“I can’t reveal my sources,” I said, grinning. “So is it true?”
“If it is, he deserved it,” Minnie interjected.
“The rat bastard,” Ida agreed in a low mumble.
Evelyn gave a casual shrug. “I don’t like to speak ill of the dead. All I’ll say is that he was a wonderful lover.”
“Half the women in town can attest to that,” Minnie grumbled.
“Oh?” I said, not even having to feign interest. This was good. Sophie and Charlie had put their crochet projects down,and even Ida was eyeing us with a speculative look on her face. No one was thinking about Rex or why he was blowing up my phone.
Well. No one apart from me.
Then there was a knock at the door.
“Who could that be? It’s after dark,” Evelyn asked with that ready-for-anything look in her eye.
“There’s the pizza guy,” Charlie said, practically bouncing out of her seat.
“You ordered pizza?” I asked, more relieved than offended. Charlie shrugged as she scooted around Ida’s knees.
“Oh, thank God,” Minnie chimed in.
“What? Chips and booze ain’t good enough for you ladies?” I joked.
Charlie playfully swatted my shoulder as she passed by. “I’m just saying. A little pepperoni never hurt anyone.”

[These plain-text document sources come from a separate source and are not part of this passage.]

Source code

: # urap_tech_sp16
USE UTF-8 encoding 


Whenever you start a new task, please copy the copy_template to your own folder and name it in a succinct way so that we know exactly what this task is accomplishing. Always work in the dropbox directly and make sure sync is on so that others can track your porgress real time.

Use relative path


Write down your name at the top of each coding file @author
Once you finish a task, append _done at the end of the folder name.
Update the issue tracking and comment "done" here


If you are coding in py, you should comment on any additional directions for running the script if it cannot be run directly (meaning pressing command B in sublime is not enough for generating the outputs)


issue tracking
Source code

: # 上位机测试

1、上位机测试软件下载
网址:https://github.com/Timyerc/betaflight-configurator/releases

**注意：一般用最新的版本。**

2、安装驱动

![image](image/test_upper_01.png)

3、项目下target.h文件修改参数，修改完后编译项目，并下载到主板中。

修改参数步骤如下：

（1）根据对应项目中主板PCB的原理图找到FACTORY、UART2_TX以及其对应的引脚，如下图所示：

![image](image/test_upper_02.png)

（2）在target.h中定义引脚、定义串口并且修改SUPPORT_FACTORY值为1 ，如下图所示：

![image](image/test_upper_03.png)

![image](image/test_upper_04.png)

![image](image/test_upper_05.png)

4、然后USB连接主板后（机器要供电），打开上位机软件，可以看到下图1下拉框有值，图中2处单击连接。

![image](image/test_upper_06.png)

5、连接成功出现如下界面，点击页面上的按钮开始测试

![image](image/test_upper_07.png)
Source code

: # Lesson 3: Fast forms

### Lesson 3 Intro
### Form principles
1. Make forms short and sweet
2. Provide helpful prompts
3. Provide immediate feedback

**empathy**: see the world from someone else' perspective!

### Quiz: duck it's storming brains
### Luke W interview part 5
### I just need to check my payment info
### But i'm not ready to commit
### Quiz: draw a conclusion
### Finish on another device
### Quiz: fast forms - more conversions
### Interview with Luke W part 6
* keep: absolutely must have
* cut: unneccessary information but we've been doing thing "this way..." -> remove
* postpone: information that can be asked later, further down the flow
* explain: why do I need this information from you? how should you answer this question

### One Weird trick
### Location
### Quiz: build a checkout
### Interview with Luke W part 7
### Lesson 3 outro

A dirty joke danced on the tip of my tongue, but then Rex’s face popped into my head. Seriously, something was wrong with me. Rex was not hot! Rex was anti-hot. He was the “very nice boy” your mother tried to set you up with. The guy who sparked nothing, no heat, no excitement, nada. Rex and pepperoni-penis jokes did not exist in the same realm. How my brain had connected them, I had no idea, but it had to stop.
As far as I was concerned, Rex had no pepperoni in his pants. And if he did, it wasn’t the kind I liked. I was a spicy salami kind of gal. I didn’t like no mild sausage. No thank you.
But there’d been that glint in his eyes. That little coy smile. The way he’d made my heart speed up by being a lying, scheming, fake-date-needing kind ofguy.
Mercifully saving me from my own raving thoughts, Charlie’s footsteps returned to the living room a moment later.
But it didn’t smell like pizza.
“Uh…Abigail,” she said, and I could hear the smile in her voice. “Someone’s here to see you.”
My stomach dropped. I turned.
Charlie stood with her arms crossed and a knowing expression. Rex stepped into the light behind her, his dark hair and slashed brow coming into view. I supposed those calls weren’t from his butt, after all.
In the low light of the sconces in my hall, he didn’t look like a Boy Scout. He arched a brow at me, then dipped his chin and said, “Ladies,” in a smooth, buttery voice, and I swear my panties got a little wet.
I squeezed my thighs together like it would help me regain my sanity.
“Why, Rex Montgomery,” Minnie said with a playful smirk. Her gaze flicked to me. “Fancy seeing you here.”
The bloodhound had scented some gossip. There was no escape. I wanted to die.
Rex, the fool, didn’t know a trap when it was right under the soles of his feet. He flashed a smile at the older woman and said, “Yeah. Hi, Minnie.”
“Oh, Rex was just leaving,” I interjected, jumping up. The yarn in my lap tumbled to the ground.
Not one single person reacted to my outburst.
“You didn’t happen to bring a pizza with you, did you?” Evelyn spoke up.